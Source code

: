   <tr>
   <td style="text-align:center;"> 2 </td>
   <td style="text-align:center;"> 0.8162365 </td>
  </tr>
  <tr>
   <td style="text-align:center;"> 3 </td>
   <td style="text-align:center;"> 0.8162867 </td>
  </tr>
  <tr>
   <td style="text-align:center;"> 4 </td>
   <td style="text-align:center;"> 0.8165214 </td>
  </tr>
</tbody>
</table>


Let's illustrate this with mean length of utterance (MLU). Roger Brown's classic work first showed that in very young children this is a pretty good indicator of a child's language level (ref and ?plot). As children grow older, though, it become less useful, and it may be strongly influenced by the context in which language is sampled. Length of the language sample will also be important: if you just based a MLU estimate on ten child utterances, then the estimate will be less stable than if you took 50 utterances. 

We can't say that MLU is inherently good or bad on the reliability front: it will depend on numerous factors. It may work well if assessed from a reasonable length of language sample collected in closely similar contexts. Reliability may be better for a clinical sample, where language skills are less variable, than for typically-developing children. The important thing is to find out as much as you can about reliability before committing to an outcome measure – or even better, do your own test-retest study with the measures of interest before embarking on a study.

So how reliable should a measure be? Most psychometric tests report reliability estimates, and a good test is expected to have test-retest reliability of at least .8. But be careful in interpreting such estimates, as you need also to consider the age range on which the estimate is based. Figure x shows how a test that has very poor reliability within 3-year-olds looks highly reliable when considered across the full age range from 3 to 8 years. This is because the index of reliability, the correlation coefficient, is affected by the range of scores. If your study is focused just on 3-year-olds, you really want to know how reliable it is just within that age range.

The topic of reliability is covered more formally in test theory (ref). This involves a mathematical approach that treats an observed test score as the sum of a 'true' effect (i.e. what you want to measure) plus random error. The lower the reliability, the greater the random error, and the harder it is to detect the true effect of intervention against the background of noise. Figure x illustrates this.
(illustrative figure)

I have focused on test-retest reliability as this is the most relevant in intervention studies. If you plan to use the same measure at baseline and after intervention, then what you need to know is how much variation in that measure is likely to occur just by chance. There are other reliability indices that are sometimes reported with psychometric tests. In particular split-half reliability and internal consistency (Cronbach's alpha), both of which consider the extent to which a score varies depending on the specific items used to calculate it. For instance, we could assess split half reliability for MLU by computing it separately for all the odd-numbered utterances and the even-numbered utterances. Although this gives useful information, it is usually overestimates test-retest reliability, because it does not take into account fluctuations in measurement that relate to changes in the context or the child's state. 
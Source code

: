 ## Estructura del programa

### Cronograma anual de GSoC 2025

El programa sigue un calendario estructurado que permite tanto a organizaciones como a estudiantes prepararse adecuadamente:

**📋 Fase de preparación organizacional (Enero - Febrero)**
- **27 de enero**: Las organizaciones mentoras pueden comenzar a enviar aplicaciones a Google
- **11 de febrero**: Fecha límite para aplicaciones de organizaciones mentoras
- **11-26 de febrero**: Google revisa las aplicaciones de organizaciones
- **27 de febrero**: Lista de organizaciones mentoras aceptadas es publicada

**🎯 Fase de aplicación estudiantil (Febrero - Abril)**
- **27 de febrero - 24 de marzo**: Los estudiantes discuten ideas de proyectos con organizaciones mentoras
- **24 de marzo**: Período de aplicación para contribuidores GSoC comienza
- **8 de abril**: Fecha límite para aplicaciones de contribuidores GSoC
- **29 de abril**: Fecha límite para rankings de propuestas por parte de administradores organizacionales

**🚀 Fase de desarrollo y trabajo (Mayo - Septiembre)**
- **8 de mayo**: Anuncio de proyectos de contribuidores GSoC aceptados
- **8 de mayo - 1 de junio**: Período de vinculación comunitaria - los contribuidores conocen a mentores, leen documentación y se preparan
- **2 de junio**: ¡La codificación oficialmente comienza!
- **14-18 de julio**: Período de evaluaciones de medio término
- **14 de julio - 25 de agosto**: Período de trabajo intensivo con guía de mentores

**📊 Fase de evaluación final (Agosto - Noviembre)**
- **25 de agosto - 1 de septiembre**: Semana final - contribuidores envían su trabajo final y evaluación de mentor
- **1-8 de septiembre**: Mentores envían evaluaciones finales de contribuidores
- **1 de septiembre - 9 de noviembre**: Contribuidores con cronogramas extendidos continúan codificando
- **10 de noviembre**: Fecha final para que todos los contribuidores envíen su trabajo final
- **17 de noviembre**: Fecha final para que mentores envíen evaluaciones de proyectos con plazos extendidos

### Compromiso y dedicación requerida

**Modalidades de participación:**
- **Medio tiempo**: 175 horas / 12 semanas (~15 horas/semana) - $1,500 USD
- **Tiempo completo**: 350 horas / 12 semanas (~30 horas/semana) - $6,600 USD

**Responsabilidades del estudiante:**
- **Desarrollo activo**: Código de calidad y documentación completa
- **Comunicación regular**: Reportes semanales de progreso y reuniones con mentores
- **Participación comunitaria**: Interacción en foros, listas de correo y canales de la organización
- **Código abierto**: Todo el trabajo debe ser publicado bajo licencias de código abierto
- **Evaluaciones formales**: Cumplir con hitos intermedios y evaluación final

= = =

▶ _PROBLEM REQUIREMENTS_: The reply must hold exactly the lines from the one containing "- **Participación comunitaria**: Interacción" to the last line of the entries, and nothing more.

▶ _OUTPUT_:
- **Participación comunitaria**: Interacción en foros, listas de correo y canales de la organización
- **Código abierto**: Todo el trabajo debe ser publicado bajo licencias de código abierto
- **Evaluaciones formales**: Cumplir con hitos intermedios y evaluación final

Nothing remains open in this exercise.